Cooking with Perl

Editor’s note: The new edition of Perl Cookbook is about to hit store shelves, so to trumpet its release, we offer some recipes–new to the second edition–for your sampling pleasure. This week’s excerpts include recipes from Chapter 6 (“Pattern Matching”) and Chapter 8 (“File Contents”). And be sure to check back here in the coming weeks for more new recipes on topics such as using SQL without a database server, extracting table data, templating with HTML::Mason, and more.

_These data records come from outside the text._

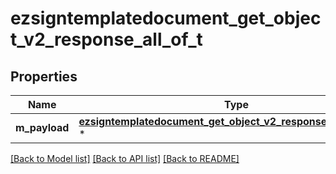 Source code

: # ezsigntemplatedocument_get_object_v2_response_all_of_t

## Properties
Name | Type | Description | Notes
------------ | ------------- | ------------- | -------------
**m_payload** | [**ezsigntemplatedocument_get_object_v2_response_m_payload_t**](ezsigntemplatedocument_get_object_v2_response_m_payload.md) \* |  | 

[[Back to Model list]](../README.md#documentation-for-models) [[Back to API list]](../README.md#documentation-for-api-endpoints) [[Back to README]](../README.md)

Sample Recipe: Matching Nested Patterns

Problem

You want to match a nested set of enclosing delimiters, such as the arguments to a function call.

Solution

Use match-time pattern interpolation, recursively:

my $np;
$np = qr{
           \(
           (?:
              (?> [^(  )]+ )    # Non-capture group w/o backtracking
            |
              (??{ $np })     # Group with matching parens
           )*
           \)
        }x;

Or use the Text::Balanced module’s extract_bracketed function.

Discussion

The $(??{CODE}) construct runs the code and interpolates the string that the code returns right back into the pattern. A simple, non-recursive example that matches palindromes demonstrates this:

if ($word =~ /^(\w+)\w?(??{reverse $1})$/ ) {
    print "$word is a palindrome.\n";
}

Consider a word like “reviver”, which this pattern correctly reports as a palindrome. The $1 variable contains "rev" partway through the match. The optional word character following catches the "i". Then the code reverse $1 runs and produces "ver", and that result is interpolated into the pattern.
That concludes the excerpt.